No se detuvo a pensar si aquella invasión de alegría era monstruosa o no. Una percepción clara y exaltada le permitía descartar la posibilidad como algo trivial. Sabía que lloraría de nuevo al ver las manos cariñosas y frágiles cruzadas en la postura de la muerte; que el rostro que siempre la había mirado con amor estaría inmóvil, gris y muerto. Pero más allá de aquel momento amargo, vio una larga procesión de años por llegar que serían sólo suyos. Y extendió sus brazos abiertos dándoles la bienvenida. No habría nadie para quien vivir durante los años venideros; ella tendría las riendas de su propia vida. Ninguna voluntad poderosa doblegaría la suya con esa ciega insistencia con que los hombres y mujeres creen tener derecho a imponer su íntima voluntad a un semejante. Que la intención fuera amable o cruel, no hacía que el acto pareciera menos delictivo en aquel breve momento de iluminación en que ella lo consideraba.
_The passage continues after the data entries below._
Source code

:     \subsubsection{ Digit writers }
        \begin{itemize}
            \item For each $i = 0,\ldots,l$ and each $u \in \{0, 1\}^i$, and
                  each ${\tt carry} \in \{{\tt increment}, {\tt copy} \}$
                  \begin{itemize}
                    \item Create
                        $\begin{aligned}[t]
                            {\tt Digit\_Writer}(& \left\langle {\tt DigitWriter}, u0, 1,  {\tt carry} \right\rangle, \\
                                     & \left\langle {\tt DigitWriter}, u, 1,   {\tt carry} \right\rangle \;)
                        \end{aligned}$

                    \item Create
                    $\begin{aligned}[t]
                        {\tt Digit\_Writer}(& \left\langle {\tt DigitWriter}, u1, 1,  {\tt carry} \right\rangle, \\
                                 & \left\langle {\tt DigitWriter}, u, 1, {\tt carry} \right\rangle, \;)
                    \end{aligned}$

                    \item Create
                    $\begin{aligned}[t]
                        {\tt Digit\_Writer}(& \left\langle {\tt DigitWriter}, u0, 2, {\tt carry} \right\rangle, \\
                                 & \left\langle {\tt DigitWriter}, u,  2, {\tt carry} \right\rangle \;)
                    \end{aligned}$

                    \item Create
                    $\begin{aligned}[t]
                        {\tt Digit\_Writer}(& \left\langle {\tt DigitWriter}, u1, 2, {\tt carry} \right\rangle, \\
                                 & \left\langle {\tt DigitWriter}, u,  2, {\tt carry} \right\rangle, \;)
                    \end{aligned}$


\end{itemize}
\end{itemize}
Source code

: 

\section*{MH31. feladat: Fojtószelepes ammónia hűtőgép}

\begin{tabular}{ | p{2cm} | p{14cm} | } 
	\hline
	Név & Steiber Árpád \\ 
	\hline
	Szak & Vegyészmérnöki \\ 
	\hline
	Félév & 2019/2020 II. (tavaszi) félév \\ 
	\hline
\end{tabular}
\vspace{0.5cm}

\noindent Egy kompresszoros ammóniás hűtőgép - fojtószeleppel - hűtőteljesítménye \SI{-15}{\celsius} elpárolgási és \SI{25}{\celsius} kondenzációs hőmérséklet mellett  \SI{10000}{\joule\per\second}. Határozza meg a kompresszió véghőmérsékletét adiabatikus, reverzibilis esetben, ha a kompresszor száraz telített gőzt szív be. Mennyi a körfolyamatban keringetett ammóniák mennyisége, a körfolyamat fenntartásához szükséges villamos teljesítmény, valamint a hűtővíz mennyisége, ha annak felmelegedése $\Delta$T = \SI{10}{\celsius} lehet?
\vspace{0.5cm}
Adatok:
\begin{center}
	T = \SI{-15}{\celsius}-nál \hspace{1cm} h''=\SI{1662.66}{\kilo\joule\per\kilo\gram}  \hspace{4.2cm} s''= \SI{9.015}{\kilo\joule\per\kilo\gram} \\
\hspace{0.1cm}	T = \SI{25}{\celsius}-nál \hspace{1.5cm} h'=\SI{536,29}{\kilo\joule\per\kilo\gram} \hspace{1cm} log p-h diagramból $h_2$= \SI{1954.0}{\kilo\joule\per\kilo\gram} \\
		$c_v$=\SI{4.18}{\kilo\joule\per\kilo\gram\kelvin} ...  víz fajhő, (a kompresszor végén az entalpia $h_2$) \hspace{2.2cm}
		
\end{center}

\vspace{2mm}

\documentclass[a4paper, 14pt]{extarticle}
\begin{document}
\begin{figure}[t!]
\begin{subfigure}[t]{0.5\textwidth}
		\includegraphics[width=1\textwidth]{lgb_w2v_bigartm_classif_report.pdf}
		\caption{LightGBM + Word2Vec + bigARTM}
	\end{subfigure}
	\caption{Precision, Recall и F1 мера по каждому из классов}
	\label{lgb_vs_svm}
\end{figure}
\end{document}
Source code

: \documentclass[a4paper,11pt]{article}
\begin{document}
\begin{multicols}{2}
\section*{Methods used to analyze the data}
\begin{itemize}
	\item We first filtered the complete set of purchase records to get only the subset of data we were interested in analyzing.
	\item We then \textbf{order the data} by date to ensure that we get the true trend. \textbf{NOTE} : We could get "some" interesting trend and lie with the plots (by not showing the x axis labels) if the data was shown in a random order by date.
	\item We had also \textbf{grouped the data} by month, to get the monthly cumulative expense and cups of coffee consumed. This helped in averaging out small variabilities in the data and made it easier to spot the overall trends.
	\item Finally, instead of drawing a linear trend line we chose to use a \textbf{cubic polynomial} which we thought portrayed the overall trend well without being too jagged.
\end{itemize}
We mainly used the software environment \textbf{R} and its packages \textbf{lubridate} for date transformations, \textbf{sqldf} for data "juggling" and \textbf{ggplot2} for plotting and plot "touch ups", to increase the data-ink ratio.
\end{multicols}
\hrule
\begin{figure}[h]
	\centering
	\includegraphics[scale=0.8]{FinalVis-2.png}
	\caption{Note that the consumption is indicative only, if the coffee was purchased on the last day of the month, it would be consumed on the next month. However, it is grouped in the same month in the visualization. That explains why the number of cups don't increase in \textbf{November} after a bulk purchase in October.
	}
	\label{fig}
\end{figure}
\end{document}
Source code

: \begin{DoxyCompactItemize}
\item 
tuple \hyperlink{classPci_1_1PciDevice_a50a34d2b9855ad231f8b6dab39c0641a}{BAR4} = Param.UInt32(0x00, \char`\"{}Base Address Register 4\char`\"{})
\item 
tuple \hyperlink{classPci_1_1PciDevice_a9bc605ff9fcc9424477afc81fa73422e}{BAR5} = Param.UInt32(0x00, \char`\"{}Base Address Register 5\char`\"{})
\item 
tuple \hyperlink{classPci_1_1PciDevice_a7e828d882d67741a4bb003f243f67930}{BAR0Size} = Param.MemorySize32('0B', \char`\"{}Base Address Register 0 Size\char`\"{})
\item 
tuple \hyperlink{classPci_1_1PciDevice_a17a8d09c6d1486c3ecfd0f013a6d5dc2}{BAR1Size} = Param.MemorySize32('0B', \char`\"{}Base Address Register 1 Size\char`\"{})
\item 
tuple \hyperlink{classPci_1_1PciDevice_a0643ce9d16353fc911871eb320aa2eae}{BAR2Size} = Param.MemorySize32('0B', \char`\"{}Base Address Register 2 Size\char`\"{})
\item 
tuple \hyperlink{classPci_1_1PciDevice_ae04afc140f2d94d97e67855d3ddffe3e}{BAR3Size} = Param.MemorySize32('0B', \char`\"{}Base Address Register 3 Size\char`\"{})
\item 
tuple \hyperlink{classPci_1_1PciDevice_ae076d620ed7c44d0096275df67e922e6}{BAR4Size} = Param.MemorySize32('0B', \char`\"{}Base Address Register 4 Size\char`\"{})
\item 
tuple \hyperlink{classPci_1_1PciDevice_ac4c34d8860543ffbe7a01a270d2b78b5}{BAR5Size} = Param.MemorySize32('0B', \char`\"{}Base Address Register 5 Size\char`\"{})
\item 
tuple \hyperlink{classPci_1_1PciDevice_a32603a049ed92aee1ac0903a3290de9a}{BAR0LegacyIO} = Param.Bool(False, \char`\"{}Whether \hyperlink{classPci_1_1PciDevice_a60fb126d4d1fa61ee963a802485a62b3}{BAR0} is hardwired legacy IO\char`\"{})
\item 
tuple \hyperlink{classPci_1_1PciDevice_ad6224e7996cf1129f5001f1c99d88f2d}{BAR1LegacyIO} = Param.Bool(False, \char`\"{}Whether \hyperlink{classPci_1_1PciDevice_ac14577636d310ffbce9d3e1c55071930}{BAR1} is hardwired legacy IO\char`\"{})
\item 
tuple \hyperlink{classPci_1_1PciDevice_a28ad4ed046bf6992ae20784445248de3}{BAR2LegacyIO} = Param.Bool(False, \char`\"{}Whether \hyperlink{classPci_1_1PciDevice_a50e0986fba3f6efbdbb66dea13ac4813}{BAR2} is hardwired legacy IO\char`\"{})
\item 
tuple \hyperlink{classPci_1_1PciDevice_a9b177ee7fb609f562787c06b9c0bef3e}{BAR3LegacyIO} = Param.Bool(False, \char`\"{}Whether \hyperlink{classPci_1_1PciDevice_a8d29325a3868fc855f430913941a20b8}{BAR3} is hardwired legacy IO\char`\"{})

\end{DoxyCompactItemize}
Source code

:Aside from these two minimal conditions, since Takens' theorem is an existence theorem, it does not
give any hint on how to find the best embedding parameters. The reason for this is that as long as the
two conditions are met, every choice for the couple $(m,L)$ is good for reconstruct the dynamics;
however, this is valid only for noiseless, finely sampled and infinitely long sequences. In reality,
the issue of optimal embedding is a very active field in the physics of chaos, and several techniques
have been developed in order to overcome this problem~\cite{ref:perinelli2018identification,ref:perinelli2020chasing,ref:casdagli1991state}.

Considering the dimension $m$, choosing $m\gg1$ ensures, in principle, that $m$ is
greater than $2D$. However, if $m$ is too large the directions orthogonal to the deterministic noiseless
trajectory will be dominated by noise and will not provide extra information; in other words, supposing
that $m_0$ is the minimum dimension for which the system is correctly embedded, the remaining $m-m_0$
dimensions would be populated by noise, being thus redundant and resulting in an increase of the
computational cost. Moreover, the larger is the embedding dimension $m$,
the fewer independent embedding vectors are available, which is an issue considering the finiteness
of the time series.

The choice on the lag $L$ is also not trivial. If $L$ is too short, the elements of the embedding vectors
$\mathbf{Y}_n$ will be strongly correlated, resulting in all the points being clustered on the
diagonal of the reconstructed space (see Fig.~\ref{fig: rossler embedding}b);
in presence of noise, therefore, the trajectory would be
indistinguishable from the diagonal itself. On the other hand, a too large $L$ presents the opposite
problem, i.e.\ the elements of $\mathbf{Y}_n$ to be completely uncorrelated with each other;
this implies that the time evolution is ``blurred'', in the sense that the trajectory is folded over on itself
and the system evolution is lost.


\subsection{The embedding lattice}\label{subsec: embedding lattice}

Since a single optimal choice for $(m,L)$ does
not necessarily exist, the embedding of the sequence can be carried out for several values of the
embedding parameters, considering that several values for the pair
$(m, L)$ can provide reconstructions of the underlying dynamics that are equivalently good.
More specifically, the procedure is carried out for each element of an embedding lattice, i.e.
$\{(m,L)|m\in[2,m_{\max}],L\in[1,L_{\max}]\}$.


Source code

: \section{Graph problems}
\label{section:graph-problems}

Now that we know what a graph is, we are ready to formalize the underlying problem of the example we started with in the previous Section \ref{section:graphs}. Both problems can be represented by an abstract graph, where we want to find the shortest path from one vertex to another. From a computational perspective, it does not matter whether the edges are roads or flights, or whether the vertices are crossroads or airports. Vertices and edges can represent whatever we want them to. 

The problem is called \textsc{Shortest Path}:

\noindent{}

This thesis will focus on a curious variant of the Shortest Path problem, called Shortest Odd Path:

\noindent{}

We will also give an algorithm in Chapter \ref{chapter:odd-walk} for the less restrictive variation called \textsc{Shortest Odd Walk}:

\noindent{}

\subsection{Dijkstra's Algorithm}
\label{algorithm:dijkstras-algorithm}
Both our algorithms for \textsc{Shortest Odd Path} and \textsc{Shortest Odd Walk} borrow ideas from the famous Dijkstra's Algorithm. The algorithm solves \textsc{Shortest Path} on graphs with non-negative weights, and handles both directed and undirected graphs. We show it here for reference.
Y a pesar de esto, ella le había amado, a veces; otras no. ¡Pero qué importaba!. ¡Qué podría el amor, ese misterio sin resolver, significar frente a esta energía que repentinamente reconocía como el impulso más poderoso de su ser!

“¡Libre, libre en cuerpo y alma!" continuó susurrando.

Josephine, arrodillada frente a la puerta cerrada, con los labios pegados a la cerradura le imploraba que la dejara pasar. “Louise, abre la puerta, te lo ruego, ábrela, te vas a poner enferma. ¿Qué estás haciendo, Louise? Por lo que más quieras, abre la puerta.”

“Vete. No voy a ponerme enferma”. No; estaba embebida en el mismísimo elixir de la vida que entraba por la ventana abierta.

Su imaginación corría desaforada por aquellos días desplegados ante ella: días de primavera, días de verano y toda clase de días, que serían sólo suyos. Musitó una rápida oración para que la vida fuese larga. ¡Y pensar que tan sólo ayer sentía escalofríos ante la idea de que la vida pudiera durar demasiado!

Por fin se levantó y ante la insistencia de su hermana, abrió la puerta. Tenía los ojos con brillo febril y se conducía inconscientemente como una diosa de la Victoria. Agarró a su hermana por la cintura y juntas descendieron las escaleras. Richards, erguido, las esperaba al final.

Alguien intentaba abrir la puerta con una llave. Brently Mallard entró, un poco sucio del viaje, llevando con aplomo su maletín y el paraguas. Había estado lejos del lugar del accidente y ni siquiera sabía que había habido uno. Permaneció de pie, sorprendido por el penetrante grito de Josephine y el rápido movimiento de Richards para que su esposa no lo viera.

Cuando los médicos llegaron dijeron que ella había muerto del corazón; de la alegría que mata.